1. **Stochastic Gradient Descent (SGD)** took the **most epochs and iterations** to converge — around **1798 epochs (without momentum)** and **1843 epochs (with momentum)** on average.  
   This is because it updates parameters using only one data point at a time, which causes a lot of fluctuation (noise) in the gradient direction, making it slower to settle near the minimum.  
   

2. **Batch Gradient Descent** was the **most stable and efficient** method. It used the full dataset for each update, resulting in smooth convergence.  
   When momentum was added, the performance improved a lot, average epochs reduced from **258.5 (vanilla)** to just **102 (with momentum)**.  
  

3. **Mini-Batch Gradient Descent** performed well **without momentum**, requiring only **94 epochs** on average.  
   But with momentum, its performance **got worse**, taking **1725.4 epochs** to converge.  
   This is likely because the randomness in mini-batches, combined with momentum, may have led to overshooting or instability.  
   

4. In general, **momentum is useful when updates are consistent** (like in batch GD), but **less helpful or even harmful** when updates are noisy (like in mini/stochastic GD).  
   Momentum works best when the directionof updatess doesn’t vary too much; otherwise, it can add to the instability instead of speeding things up.  



In [None]:
from matplotlib import animation
from IPython.display import HTML

def generate_contour_animation(thetas, gif_name='gd_animation.gif'):
    w0 = np.linspace(-2, 6, 100)
    w1 = np.linspace(-4, 10, 100)
    W0, W1 = np.meshgrid(w0, w1)
    Z = np.zeros_like(W0)

    for i in range(W0.shape[0]):
        for j in range(W0.shape[1]):
            w = torch.tensor([W0[i, j], W1[i, j]], dtype=torch.float64)
            y_pred = X @ w.view(-1, 1)
            Z[i, j] = torch.mean((y - y_pred)**2).item()

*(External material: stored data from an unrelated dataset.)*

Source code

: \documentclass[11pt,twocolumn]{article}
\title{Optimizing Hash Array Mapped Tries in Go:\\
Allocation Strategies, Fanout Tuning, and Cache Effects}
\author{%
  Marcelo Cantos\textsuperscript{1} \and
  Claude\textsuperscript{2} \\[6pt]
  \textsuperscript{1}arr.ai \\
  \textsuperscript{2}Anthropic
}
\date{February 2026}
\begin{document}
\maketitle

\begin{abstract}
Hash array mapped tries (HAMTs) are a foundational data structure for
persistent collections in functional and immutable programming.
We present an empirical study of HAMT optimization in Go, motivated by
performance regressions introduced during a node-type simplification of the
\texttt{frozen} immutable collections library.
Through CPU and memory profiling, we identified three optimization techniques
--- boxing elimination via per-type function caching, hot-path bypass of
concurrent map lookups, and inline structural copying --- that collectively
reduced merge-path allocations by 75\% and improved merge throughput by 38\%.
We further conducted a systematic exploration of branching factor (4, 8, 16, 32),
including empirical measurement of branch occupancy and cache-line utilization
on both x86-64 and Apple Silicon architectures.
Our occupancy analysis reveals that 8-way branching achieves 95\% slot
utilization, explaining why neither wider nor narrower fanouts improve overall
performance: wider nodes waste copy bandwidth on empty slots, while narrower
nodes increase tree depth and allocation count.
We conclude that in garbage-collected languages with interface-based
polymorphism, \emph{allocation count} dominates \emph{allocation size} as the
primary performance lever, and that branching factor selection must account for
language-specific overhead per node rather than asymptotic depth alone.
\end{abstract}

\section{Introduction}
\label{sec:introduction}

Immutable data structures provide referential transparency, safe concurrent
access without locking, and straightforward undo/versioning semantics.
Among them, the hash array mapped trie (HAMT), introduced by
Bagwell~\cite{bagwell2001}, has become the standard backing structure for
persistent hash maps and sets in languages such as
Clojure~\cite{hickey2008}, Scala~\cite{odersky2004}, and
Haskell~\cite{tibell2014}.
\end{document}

    fig, ax = plt.subplots(figsize=(6, 5))
    ax.contour(W0, W1, Z, levels=30, cmap='viridis')
    ax.set_xlabel("Theta 0")
    ax.set_ylabel("Theta 1")
    ax.set_title("Gradient Descent Path Animation")

    # Thin red line with small transparent markers
    path, = ax.plot([], [], color='red', linewidth=1, marker='o', markersize=3, alpha=0.6)

    theta_np = np.array([[t[0].item(), t[1].item()] for t in thetas])

    def init():
        path.set_data([], [])
        return path,

    def animate(i):
        path.set_data(theta_np[:i+1, 0], theta_np[:i+1, 1])
        return path,

    anim = animation.FuncAnimation(
        fig, animate, init_func=init, frames=len(thetas),
        interval=300, blit=True
    )

    anim.save(gif_name, writer='pillow')
    plt.close()
    print(f"Saved animation to {gif_name}")
    return HTML(anim.to_jshtml())


In [None]:

_, thetas, _, _, _,_ = gradient_descent(method='batch', momentum=0.9)
generate_contour_animation(thetas, gif_name="batch_mmntm_gd.gif")


In [None]:

_, thetas, _, _, _,_ = gradient_descent(method='batch', momentum=None)
generate_contour_animation(thetas, gif_name="batch_gd.gif")


In [None]:

_, thetas, _, _, _,_ = gradient_descent(method='mini', momentum=0.9)
generate_contour_animation(thetas, gif_name="minibatch_mmntm_gd.gif")


In [None]:

_, thetas, _, _, _, _ = gradient_descent(method='mini', momentum=None)
generate_contour_animation(thetas, gif_name="minibatch_gd.gif")


In [None]:

_, thetas, _, _, _,_ = gradient_descent(method='stochastic', momentum=0.9)
generate_contour_animation(thetas, gif_name="stochastic_mmntm_gd.gif")


In [None]:

_, thetas, _, _, _, _ = gradient_descent(method='stochastic', momentum=None)
generate_contour_animation(thetas, gif_name="stochastic_gd.gif")